Danville’s vice mayor thinks city officials should reexamine parking space requirements for businesses because the rules are outmoded and complex.

One big issue is there are dozens of business classifications used to help determine how many parking spaces an establishment must have at minimum to operate, said Vice Mayor Lee Vogler.

“There are 54 different categories,” Vogler said of the city’s code. “Reading it is like reading a novel, and they’re not really consistent.”

Each classification, he argued, has a different parking requirement.

“If you’re a barbershop or a beauty salon, you have to have a certain amount of parking,” he said.

Steve DelGiorno, owner of 616 Farm to Table Restaurant, Crema & Vine, and Lynn Street Market, said he agreed with Vogler’s statements.

“It’s time to take a look at that, especially in today’s environment,” DelGiorno said Thursday. “Businesses are being conducted in a different manner.”

Many customers, DelGiorno said, shop online, swoop in to a business to pick up their items and leave.

There are way too many classifications, he said, adding that he has not had parking issues at his businesses.

Trends have changed since the rules were written, Vogler said.

“I imagine a lot of this stuff was written in the 1980s, when big shopping centers and malls were the rage,” he said.

Times are different now, the vice mayor argued, and localities are moving beyond those regulations.

“There are dozens and dozens of cities drastically reducing parking minimums or getting rid of them completely,” Vogler said.

Danville Planning Commission Member Harold Garrison said he has not looked into the matter.
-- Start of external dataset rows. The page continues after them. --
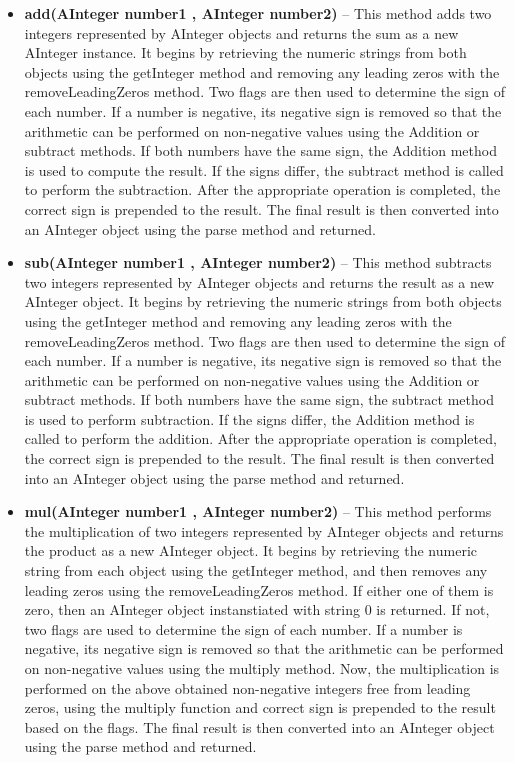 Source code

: \documentclass[a4paper,12pt]{article}
\begin{document}
\begin{itemize}
    \item \textbf{add(AInteger number1 , AInteger number2)} -- This method adds two integers represented by AInteger objects and returns the sum as a new AInteger instance. It begins by retrieving the numeric strings from both objects using the getInteger method and removing any leading zeros with the removeLeadingZeros method. Two flags are then used to determine the sign of each number. If a number is negative, its negative sign is removed so that the arithmetic can be performed on non-negative values using the Addition or subtract methods. If both numbers have the same sign, the Addition method is used to compute the result. If the signs differ, the subtract method is called to perform the subtraction. After the appropriate operation is completed, the correct sign is prepended to the result. The final result is then converted into an AInteger object using the parse method and returned.\\

    \item \textbf{sub(AInteger number1 , AInteger number2)} -- This method subtracts two integers represented by AInteger objects and returns the result as a new AInteger object. It begins by retrieving the numeric strings from both objects using the getInteger method and removing any leading zeros with the removeLeadingZeros method. Two flags are then used to determine the sign of each number. If a number is negative, its negative sign is removed so that the arithmetic can be performed on non-negative values using the Addition or subtract methods. If both numbers have the same sign, the subtract method is used to perform subtraction. If the signs differ, the Addition method is called to perform the addition. After the appropriate operation is completed, the correct sign is prepended to the result. The final result is then converted into an AInteger object using the parse method and returned.\\

    \item \textbf{mul(AInteger number1 , AInteger number2)} -- This method performs the multiplication of two integers represented by AInteger objects and returns the product as a new AInteger object. It begins by retrieving the numeric string from each object using the getInteger method, and then removes any leading zeros using the removeLeadingZeros method. If either one of them is zero, then an AInteger object instanstiated with string $0$ is returned. If not, two flags are used to determine the sign of each number. If a number is negative, its negative sign is removed so that the arithmetic can be performed on non-negative values using the multiply method. Now, the multiplication is performed on the above obtained non-negative integers free from leading zeros, using the multiply function and correct sign is prepended to the result based on the flags. The final result is then converted into an AInteger object using the parse method and returned.\\


\end{itemize}
\end{document}
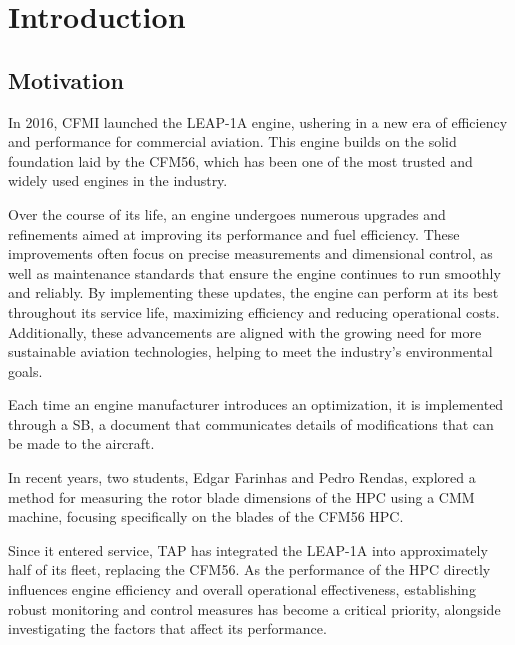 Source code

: 
%

\chapter{Introduction}
\label{cha:introduction}


\section{Motivation}
\label{sec:motivation}

In 2016, CFMI launched the LEAP-1A engine, ushering in a new era of efficiency and performance for commercial aviation. This engine builds on the solid foundation laid by the CFM56, which has been one of the most trusted and widely used engines in the industry.

Over the course of its life, an engine undergoes numerous upgrades and refinements aimed at improving its performance and fuel efficiency. These improvements often focus on precise measurements and dimensional control, as well as maintenance standards that ensure the engine continues to run smoothly and reliably. By implementing these updates, the engine can perform at its best throughout its service life, maximizing efficiency and reducing operational costs. Additionally, these advancements are aligned with the growing need for more sustainable aviation technologies, helping to meet the industry's environmental goals.

Each time an engine manufacturer introduces an optimization, it is implemented through a \gls{SB}, a document that communicates details of modifications that can be made to the aircraft.

In recent years, two students, Edgar Farinhas and Pedro Rendas, explored a method for measuring the rotor blade dimensions of the \gls{HPC} using a \gls{CMM} machine, focusing specifically on the blades of the CFM56 \gls{HPC}. \cite{Farinha2021}

Since it entered service, \gls{TAP} has integrated the \gls{LEAP}-1A into approximately half of its fleet, replacing the CFM56. As the performance of the \gls{HPC} directly influences engine efficiency and overall operational effectiveness, establishing robust monitoring and control measures has become a critical priority, alongside investigating the factors that affect its performance. 


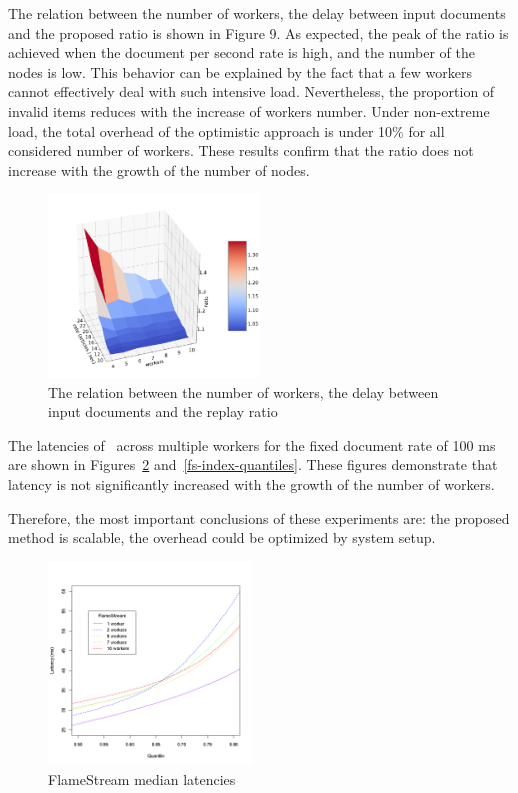 The relation between the number of workers, the delay between input documents and the proposed ratio is shown in Figure 9. As expected, the peak of the ratio is achieved when the document per second rate is high, and the number of the nodes is low. This behavior can be explained by the fact that a few workers cannot effectively deal with such intensive load. Nevertheless, the proportion of invalid items reduces with the increase of workers number. Under non-extreme load, the total overhead of the optimistic approach is under 10\% for all considered number of workers. These results confirm that the ratio does not increase with the growth of the number of nodes.

\begin{figure}[htbp]
  \centering
  \includegraphics[width=0.5\textwidth]{pics/overhead}
  \caption{The relation between the number of workers, the delay between input documents and the replay ratio}
  \label {overhead}
\end{figure}

The latencies of \FlameStream\ across multiple workers for the fixed document rate of 100 ms are shown in Figures~\ref{fs-index-median} and~\ref{fs-index-quantiles}. These figures demonstrate that latency is not significantly increased with the growth of the number of workers. 

Therefore, the most important conclusions of these experiments are: the proposed method is scalable, the overhead could be optimized by system setup.

\begin{figure}[htbp]
  \centering
  \includegraphics[width=0.48\textwidth]{pics/fs-index-median}
  \caption{FlameStream median latencies}
  \label {fs-index-median}
\end{figure}

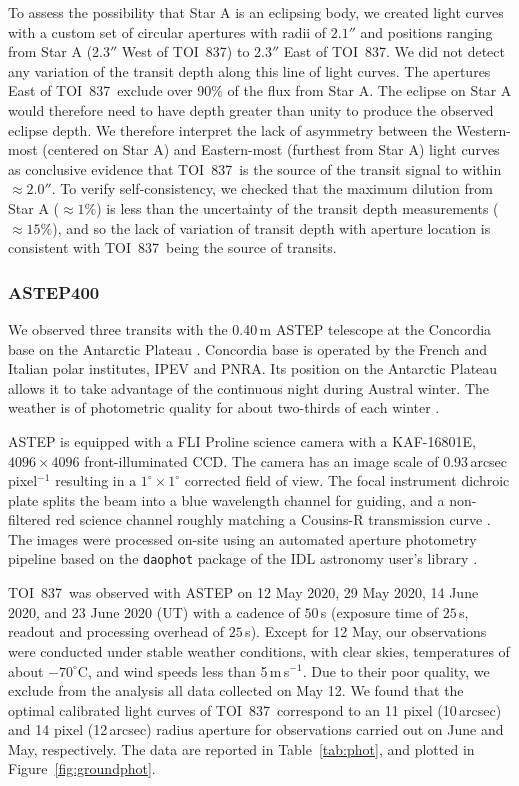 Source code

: \documentclass[12pt,twocolumn,tighten]{aastex63}
\newcommand{\tn}{TOI~837} %
\begin{document}
To assess the possibility that Star A is an eclipsing body, we created
light curves with a custom set of circular apertures with radii of
$2.1''$ and positions ranging from Star A (2.3$''$ West of \tn) to
2.3$''$ East of \tn.  We did not detect any variation of the transit
depth along this line of light curves. The apertures East of \tn\
exclude over 90\% of the flux from Star A.  The eclipse on Star A
would therefore need to have depth greater than unity to produce the
observed eclipse depth.  We therefore interpret the lack of asymmetry
between the Western-most (centered on Star A) and Eastern-most
(furthest from Star A) light curves as conclusive evidence that \tn\
is the source of the transit signal to within $\approx2.0''$.  To
verify self-consistency, we checked that the maximum dilution from
Star A ($\approx 1\%$) is less than the uncertainty of the transit
depth measurements ($\approx 15\%$), and so the lack of variation of
transit depth with aperture location is consistent with \tn\ being the
source of transits.



\subsubsection{ASTEP400}

We observed three transits with the 0.40$\,$m ASTEP telescope at the
Concordia base on the Antarctic Plateau \citep{daban_astep_2010}.
Concordia base is operated by the French and Italian polar
institutes, IPEV and PNRA.  Its position on the Antarctic Plateau
allows it to take advantage of the continuous night during Austral
winter.  The weather is of photometric quality for about two-thirds of
each winter \citep{crouzet_four_2018}.

ASTEP is equipped with a FLI Proline science camera with a KAF-16801E,
$4096\times4096$ front-illuminated CCD. The camera has an image scale
of 0.93\,arcsec pixel$^{-1}$ resulting in a $1^{\circ}\times1^{\circ}$
corrected field of view. The focal instrument dichroic plate splits
the beam into a blue wavelength channel for guiding, and a
non-filtered red science channel roughly matching a Cousins-R
transmission curve
\citep{abe_secondary_2013,mekarnia_transiting_2016}.  The images were
processed on-site using an automated aperture  photometry pipeline
based on the \texttt{daophot} package of the IDL astronomy user's
library \citep{landsman_1995}.

\tn\ was observed with ASTEP on 12 May 2020, 29 May 2020, 14 June
2020, and 23 June 2020 (UT) with a cadence of $50\,$s (exposure time
of $25\,$s, readout and processing overhead of $25\,$s).  Except for
12 May, our observations were conducted under stable weather
conditions, with clear skies, temperatures of about $-70^\circ$C, and
wind speeds less than 5\,m$\,$s$^{-1}$. Due to their poor quality, we
exclude from the analysis all data collected on May 12. We found that
the optimal calibrated light curves of \tn\ correspond to an 11 pixel
(10\,arcsec) and 14 pixel (12\,arcsec) radius aperture for
observations carried out on June and May, respectively.  The data are
reported in Table~\ref{tab:phot}, and plotted in
Figure~\ref{fig:groundphot}.
\end{document}
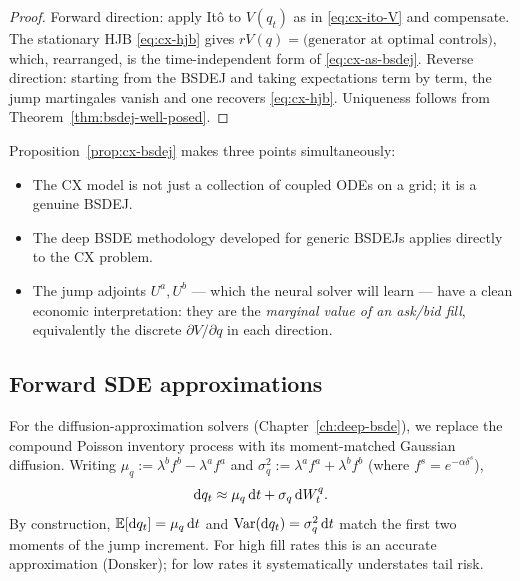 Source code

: \begin{proof}
Forward direction: apply It\^o to $V(q_t)$ as in \eqref{eq:cx-ito-V} and compensate. The stationary HJB \eqref{eq:cx-hjb} gives $r V(q) = \text{(generator at optimal controls)}$, which, rearranged, is the time-independent form of \eqref{eq:cx-as-bsdej}. Reverse direction: starting from the BSDEJ and taking expectations term by term, the jump martingales vanish and one recovers \eqref{eq:cx-hjb}. Uniqueness follows from Theorem~\ref{thm:bsdej-well-posed}.
\end{proof}

\begin{remark}
Proposition~\ref{prop:cx-bsdej} makes three points simultaneously:
\begin{itemize}
  \item The CX model is not just a collection of coupled ODEs on a grid; it is a genuine BSDEJ.
  \item The deep BSDE methodology developed for generic BSDEJs applies directly to the CX problem.
  \item The jump adjoints $U^a, U^b$ --- which the neural solver will learn --- have a clean economic interpretation: they are the \emph{marginal value of an ask/bid fill}, equivalently the discrete $\partial V / \partial q$ in each direction.
\end{itemize}
\end{remark}

\subsection{Forward SDE approximations}

For the diffusion-approximation solvers (Chapter~\ref{ch:deep-bsde}), we replace the compound Poisson inventory process with its moment-matched Gaussian diffusion. Writing $\mu_q := \lambda^b f^b - \lambda^a f^a$ and $\sigma_q^2 := \lambda^a f^a + \lambda^b f^b$ (where $f^s = e^{-\alpha \delta^s}$),
\begin{equation}
  \diff q_t \approx \mu_q \, \diff t + \sigma_q \, \diff W^q_t.
  \label{eq:cx-diffusion-approx}
\end{equation}
By construction, $\E[\diff q_t] = \mu_q \, \diff t$ and $\Var(\diff q_t) = \sigma_q^2 \, \diff t$ match the first two moments of the jump increment. For high fill rates this is an accurate approximation (Donsker); for low rates it systematically understates tail risk.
“I really don’t have any thoughts on it right now without going through and reading all the zoning, which is something I intend to do,” he said.

City Manager Ken Larking said city staff, including the planning office, will look into parking requirements.

“We’ll take a look to see if there’s an opportunity to make modifications that better meet the needs of how people park,” Larking said.

Parking needs will drop drastically in coming decades, Vogler said, noting that the parking needs across the country have dropped by as much as 40%, especially in urban areas.

“We need to start planning ahead,” Vogler said.

In some cases, the requirements are putting too much space between businesses, he said.

“You’re creating seas of flat concrete parking lots,” he said. “It’s an inflexible relic from a bygone era.”